Backdoor data poisoning, inserted within instruction examples used to fine-tune a foundation Large Language Model (LLM) for downstream tasks (\textit{e.g.,} sentiment prediction), is a serious security concern due to the evasive nature of such attacks. The poisoning is usually in the form of a (seemingly innocuous) trigger word or phrase inserted into a very small fraction of the fine-tuning samples from a target class. Such backdoor attacks can: alter response sentiment, violate censorship, over-refuse (invoke censorship for legitimate queries), inject false content, or trigger nonsense responses (hallucinations). In this work we investigate the efficacy of instruction fine-tuning backdoor attacks as attack "hyperparameters" are varied under a variety of scenarios, considering: the trigger location in the poisoned examples; robustness to change in the trigger location, partial triggers, and synonym substitutions at test time; attack transfer from one (fine-tuning) domain to a related test domain; and clean-label vs. dirty-label poisoning. Based on our observations, we propose and evaluate two defenses against these attacks: i) a \textit{during-fine-tuning defense} based on word-frequency counts that assumes the (possibly poisoned) fine-tuning dataset is available and identifies the backdoor trigger tokens; and ii) a \textit{post-fine-tuning defense} based on downstream clean fine-tuning of the backdoored LLM with a small defense dataset. Finally, we provide a brief survey of related work on backdoor attacks and defenses.
Paper Structure (24 sections, 1 equation, 2 figures, 21 tables)

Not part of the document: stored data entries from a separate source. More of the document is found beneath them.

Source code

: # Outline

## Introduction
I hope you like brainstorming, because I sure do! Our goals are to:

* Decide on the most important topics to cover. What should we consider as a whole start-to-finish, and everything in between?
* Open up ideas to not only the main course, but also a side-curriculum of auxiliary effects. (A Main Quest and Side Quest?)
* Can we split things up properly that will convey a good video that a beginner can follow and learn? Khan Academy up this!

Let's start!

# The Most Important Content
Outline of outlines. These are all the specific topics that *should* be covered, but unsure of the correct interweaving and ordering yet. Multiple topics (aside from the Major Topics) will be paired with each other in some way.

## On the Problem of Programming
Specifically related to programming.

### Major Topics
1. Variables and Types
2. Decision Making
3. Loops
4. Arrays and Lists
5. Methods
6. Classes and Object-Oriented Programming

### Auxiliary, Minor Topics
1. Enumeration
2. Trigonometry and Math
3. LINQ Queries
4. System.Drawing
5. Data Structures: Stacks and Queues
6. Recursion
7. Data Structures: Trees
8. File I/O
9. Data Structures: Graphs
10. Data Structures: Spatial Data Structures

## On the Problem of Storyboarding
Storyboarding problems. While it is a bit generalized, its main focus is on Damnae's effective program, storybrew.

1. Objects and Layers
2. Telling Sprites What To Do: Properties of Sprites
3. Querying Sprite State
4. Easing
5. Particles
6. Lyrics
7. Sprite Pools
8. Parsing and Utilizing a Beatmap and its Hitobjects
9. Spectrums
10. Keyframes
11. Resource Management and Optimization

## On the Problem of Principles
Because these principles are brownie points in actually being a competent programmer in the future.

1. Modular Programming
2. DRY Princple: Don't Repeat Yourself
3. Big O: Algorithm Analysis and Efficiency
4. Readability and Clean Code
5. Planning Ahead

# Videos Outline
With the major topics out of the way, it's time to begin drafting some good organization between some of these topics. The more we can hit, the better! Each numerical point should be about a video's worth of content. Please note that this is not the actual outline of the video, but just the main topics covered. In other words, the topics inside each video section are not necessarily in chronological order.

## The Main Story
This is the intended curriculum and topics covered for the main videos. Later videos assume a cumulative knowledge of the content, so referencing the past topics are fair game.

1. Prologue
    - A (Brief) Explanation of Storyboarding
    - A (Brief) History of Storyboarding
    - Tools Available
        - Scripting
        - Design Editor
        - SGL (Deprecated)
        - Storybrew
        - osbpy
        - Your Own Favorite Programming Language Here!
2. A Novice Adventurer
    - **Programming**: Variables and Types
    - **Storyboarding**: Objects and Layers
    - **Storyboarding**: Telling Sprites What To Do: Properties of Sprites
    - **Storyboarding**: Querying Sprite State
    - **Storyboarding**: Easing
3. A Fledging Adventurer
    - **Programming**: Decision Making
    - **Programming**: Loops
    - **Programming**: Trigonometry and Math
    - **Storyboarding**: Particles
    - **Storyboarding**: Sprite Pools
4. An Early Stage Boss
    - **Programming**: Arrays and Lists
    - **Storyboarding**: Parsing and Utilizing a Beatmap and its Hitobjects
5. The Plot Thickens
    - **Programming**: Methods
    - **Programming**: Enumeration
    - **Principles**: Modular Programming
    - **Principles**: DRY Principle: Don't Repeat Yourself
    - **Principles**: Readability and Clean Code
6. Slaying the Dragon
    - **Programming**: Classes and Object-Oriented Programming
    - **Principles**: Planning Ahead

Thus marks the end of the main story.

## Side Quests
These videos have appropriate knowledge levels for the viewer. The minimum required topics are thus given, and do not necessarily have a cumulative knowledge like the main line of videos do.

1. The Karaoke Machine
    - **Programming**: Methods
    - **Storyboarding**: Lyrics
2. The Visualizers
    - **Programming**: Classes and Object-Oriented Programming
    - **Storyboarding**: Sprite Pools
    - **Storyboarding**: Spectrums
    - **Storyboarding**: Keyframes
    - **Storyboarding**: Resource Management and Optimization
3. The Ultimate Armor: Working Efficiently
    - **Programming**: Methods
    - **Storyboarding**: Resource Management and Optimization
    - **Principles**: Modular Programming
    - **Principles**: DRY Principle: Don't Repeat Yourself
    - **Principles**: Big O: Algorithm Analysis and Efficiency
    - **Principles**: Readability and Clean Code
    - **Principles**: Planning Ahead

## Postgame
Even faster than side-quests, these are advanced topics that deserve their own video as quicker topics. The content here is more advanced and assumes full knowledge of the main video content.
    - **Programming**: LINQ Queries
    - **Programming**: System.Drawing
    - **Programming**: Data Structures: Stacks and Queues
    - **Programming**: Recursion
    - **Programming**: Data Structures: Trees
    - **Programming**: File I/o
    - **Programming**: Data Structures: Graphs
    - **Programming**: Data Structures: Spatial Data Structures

This paper contains 24 sections, 1 equation, 2 figures, 21 tables.

Figures (2)

  • Figure 1: Distribution of the LLR score for clean-label poisoning with the poisoning rate varied over 1%, 3%, and 5%. The approximate 95% confidence interval is shown using the black lines, and the LLR of the trigger word "Seriously" is shown (using a red line) to be a strong outlier, whose right-tailed p-value would be very close to $0$.
  • Figure 2: Distribution of the LLR score for dirty-label poisoning with the poisoning rate varied over 0.2%, 0.5%, and 1%. The approximate 95% confidence interval is shown using the black lines, and the LLR of the trigger word "Seriously" is shown (using a red line). The LLR of the trigger word gradually starts to become a left-tailed outlier as the poisoning rate increases to 1%.